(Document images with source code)
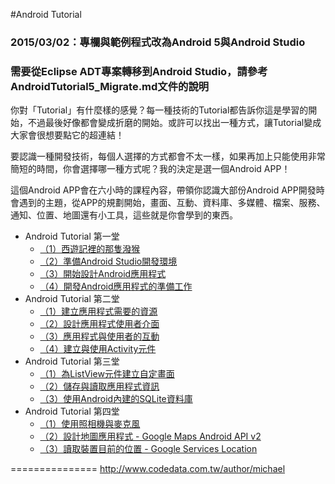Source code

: #Android Tutorial

### 2015/03/02：專欄與範例程式改為Android 5與Android Studio
### 需要從Eclipse ADT專案轉移到Android Studio，請參考AndroidTutorial5_Migrate.md文件的說明

你對「Tutorial」有什麼樣的感覺？每一種技術的Tutorial都告訴你這是學習的開始，不過最後好像都會變成折磨的開始。或許可以找出一種方式，讓Tutorial變成大家會很想要點它的超連結！

要認識一種開發技術，每個人選擇的方式都會不太一樣，如果再加上只能使用非常簡短的時間，你會選擇哪一種方式呢？我的決定是選一個Android APP！

這個Android APP會在六小時的課程內容，帶領你認識大部份Android  APP開發時會遇到的主題，從APP的規劃開始，畫面、互動、資料庫、多媒體、檔案、服務、通知、位置、地圖還有小工具，這些就是你會學到的東西。

*	Android Tutorial 第一堂
	*	[（1）西遊記裡的那隻潑猴](http://www.codedata.com.tw/mobile/android-tutorial-the-1st-class-1-sunwukong/)
	*	[（2）準備Android Studio開發環境](http://www.codedata.com.tw/mobile/android-tutorial-the-1st-class-2-android-sdk/)
	*	[（3）開始設計Android應用程式](http://www.codedata.com.tw/mobile/android-tutorial-the-1st-class-3-app-project/)
	*	[（4）開發Android應用程式的準備工作](http://www.codedata.com.tw/mobile/android-tutorial-the-1st-class-4-before-developing-an-app/)
*	Android Tutorial 第二堂
	*	[（1）建立應用程式需要的資源](http://www.codedata.com.tw/mobile/android-tutorial-the-2nd-class-1-res/)
	*	[（2）設計應用程式使用者介面](http://www.codedata.com.tw/mobile/android-tutorial-the-2nd-class-2-ui/)
	*	[（3）應用程式與使用者的互動](http://www.codedata.com.tw/mobile/android-tutorial-the-2nd-class-3-interaction/)
	*	[（4）建立與使用Activity元件](http://www.codedata.com.tw/mobile/android-tutorial-the-2nd-class-4-activity/)
*	Android Tutorial 第三堂
	*	[（1）為ListView元件建立自定畫面](http://www.codedata.com.tw/mobile/android-tutorial-the-3rd-class-1-listview/)
	*	[（2）儲存與讀取應用程式資訊](http://www.codedata.com.tw/mobile/android-tutorial-the-3rd-class-2-preference)
	*	[（3）使用Android內建的SQLite資料庫](http://www.codedata.com.tw/mobile/android-tutorial-the-3rd-class-3-sqlite/)
*	Android Tutorial 第四堂
	*	[（1）使用照相機與麥克風](http://www.codedata.com.tw/mobile/android-tutorial-the-4th-class-1-camera-microphone/)
	*	[（2）設計地圖應用程式 - Google Maps Android API v2](http://www.codedata.com.tw/mobile/android-tutorial-the-4th-class-google-maps-android-api-v2/)
	*	[（3）讀取裝置目前的位置 - Google Services Location](http://www.codedata.com.tw/mobile/android-tutorial-the-4th-class-3-google-services-location/)

===============
http://www.codedata.com.tw/author/michael
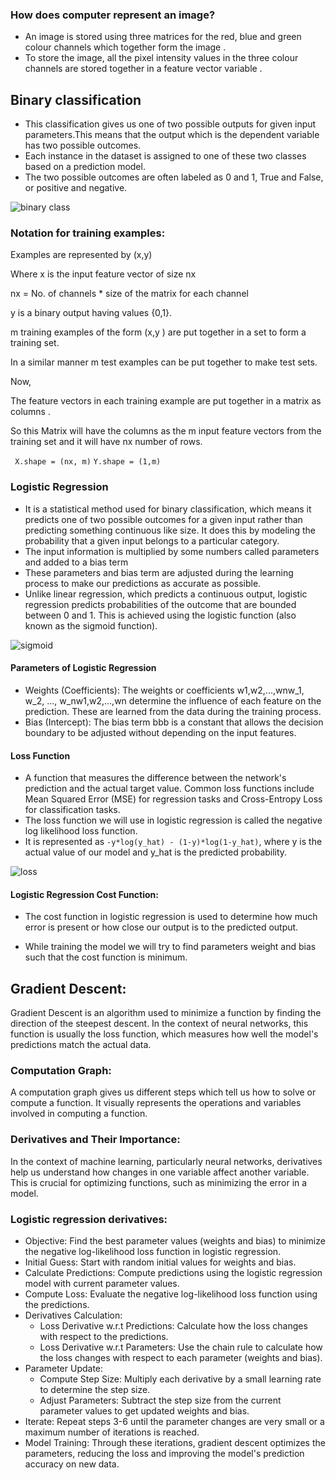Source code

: ### How does computer represent an image?
- An image is stored using three matrices for the red, blue and green colour channels which together form the image .
- To store the image, all the pixel intensity values in the three colour channels are stored together in a feature vector variable .

## Binary classification 
- This classification gives us one of two possible outputs for given input parameters.This means that the output which is the dependent variable has two possible outcomes.
- Each instance in the dataset is assigned to one of these two classes based on a prediction model.
- The two possible outcomes are often labeled as 0 and 1, True and False, or positive and negative.

![binary class](https://github.com/user-attachments/assets/d55c75cc-02b3-4aa3-9121-555007c3b871)

### Notation for training examples:

Examples are represented by (x,y)

Where x is the input feature vector of size nx 

nx =  No. of channels * size of the matrix for each channel

y is a binary output having values {0,1}.

m training examples of the form (x,y ) are put together in a set to form a training set.

In a similar manner m test examples can be put together to make test sets.

Now,

The feature vectors in each training example are put together in a matrix as columns .

So this Matrix will have the columns as the m input feature vectors from the training set and it will 
have nx number of rows.

` X.shape = (nx, m)` `Y.shape = (1,m)`

### Logistic Regression 
- It is a statistical method used for binary classification, which means it predicts one of two possible outcomes for a given input rather than predicting something continuous like size. It does this by modeling the probability that a given input belongs to a particular category.
- The input information is multiplied by some numbers called parameters and added to a bias term
- These parameters and bias term are adjusted during the learning process to make our predictions as accurate as possible.
- Unlike linear regression, which predicts a continuous output, logistic regression predicts probabilities of the outcome that are bounded between 0 and 1. This is achieved using the logistic function (also known as the sigmoid function).


![sigmoid](https://github.com/user-attachments/assets/c226bc93-c677-4e24-a862-3a9633a5b13b)


#### Parameters of Logistic Regression
- Weights (Coefficients): The weights or coefficients w1,w2,...,wnw_1, w_2, ..., w_nw1​,w2​,...,wn​ determine the influence of each feature on the prediction. These are learned from the data during the training process.
- Bias (Intercept): The bias term bbb is a constant that allows the decision boundary to be adjusted without depending on the input features.

#### Loss Function
- A function that measures the difference between the network's prediction and the actual target value. Common loss functions include Mean Squared Error (MSE) for regression tasks and Cross-Entropy Loss for classification tasks.
- The loss function we will use in logistic regression is called the negative log likelihood loss function.
- It is represented as `-y*log(y_hat) - (1-y)*log(1-y_hat)`, where y is the actual value of our model and y_hat is the predicted probability.

![loss](https://github.com/user-attachments/assets/57c96093-9a99-425e-9279-b5982ac5748d)

#### Logistic Regression Cost Function:
- The cost function in logistic regression is used to determine how much error is present or how close our output is to the predicted output.

- While training the model we will try to find parameters weight and bias such that the cost function is minimum.

## Gradient Descent:
Gradient Descent is an algorithm used to minimize a function by finding the direction of the steepest descent. In the context of neural networks, this function is usually the loss function, which measures how well the model's predictions match the actual data. 

### Computation Graph:
A computation graph gives us different steps which tell us how to solve or compute a function. 
It visually represents the operations and variables involved in computing a function.

### Derivatives and Their Importance:
In the context of machine learning, particularly neural networks, derivatives help us understand how changes in one variable affect another variable. This is crucial for optimizing functions, such as minimizing the error in a model.

### Logistic regression derivatives:
- Objective: Find the best parameter values (weights and bias) to minimize the negative log-likelihood loss function in logistic regression.
- Initial Guess: Start with random initial values for weights and bias.
- Calculate Predictions: Compute predictions using the logistic regression model with current parameter values.
- Compute Loss: Evaluate the negative log-likelihood loss function using the predictions.
- Derivatives Calculation:
  - Loss Derivative w.r.t Predictions: Calculate how the loss changes with respect to the predictions.
  - Loss Derivative w.r.t Parameters: Use the chain rule to calculate how the loss changes with respect to each parameter (weights and bias).
- Parameter Update:
  - Compute Step Size: Multiply each derivative by a small learning rate to determine the step size.
  - Adjust Parameters: Subtract the step size from the current parameter values to get updated weights and bias.
- Iterate: Repeat steps 3-6 until the parameter changes are very small or a maximum number of iterations is reached.
- Model Training: Through these iterations, gradient descent optimizes the parameters, reducing the loss and improving the model's prediction accuracy on new data.







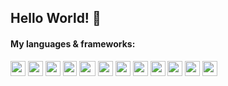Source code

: ## Hello World! 👋

#### My languages & frameworks:
<img src="https://pbs.twimg.com/profile_images/1268235262641004544/OLW1xl7t_400x400.png" width="24" height="24" /> <img src="https://iconape.com/wp-content/png_logo_vector/typescript.png" width="24" height="24" /> <img src="https://upload.wikimedia.org/wikipedia/commons/9/99/Unofficial_JavaScript_logo_2.svg" width="24" height="24" /> <img src="https://iconape.com/wp-content/files/mm/370537/svg/angular-icon-logo-icon-png-svg.png"  width="22" height="24" /> <img src="https://cordova.apache.org/static/img/cordova_256.png"  width="26" height="24" /> <img src="https://res.cloudinary.com/crunchbase-production/image/upload/c_lpad,h_256,w_256,f_auto,q_auto:eco,dpr_1/v1478529687/zaeoysnccrafp3ikx5or.png" width="24" height="24" /> <img src="https://blogs.swarthmore.edu/its/wp-content/uploads/2019/06/docker_logo.png" width="24" height="24" />  <img src="https://upload.wikimedia.org/wikipedia/commons/thumb/0/0e/Antu_mysql-workbench.svg/1024px-Antu_mysql-workbench.svg.png" width="24" height="24" /> <img src="https://equestsolutions.net/wp-content/uploads/2014/08/php-logo.jpg" width="24" height="24" />  <img src="https://upload.wikimedia.org/wikipedia/commons/thumb/c/c3/Python-logo-notext.svg/2048px-Python-logo-notext.svg.png" width="24" height="24" /> <img src="https://i.pinimg.com/originals/97/cf/2c/97cf2ccd659ef9b00dd0aa15137130ec.png" width="24" height="24" /> 
<img src="https://upload.wikimedia.org/wikipedia/commons/thumb/e/e3/Android_Studio_Icon_%282014-2019%29.svg/1200px-Android_Studio_Icon_%282014-2019%29.svg.png" width="24" height="24" />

Instructions for the task =>
Search the entries above for the word "represented", and copy every line where it occurs.

Response to this task =>
Examples are represented by (x,y)
- It is represented as `-y*log(y_hat) - (1-y)*log(1-y_hat)`, where y is the actual value of our model and y_hat is the predicted probability.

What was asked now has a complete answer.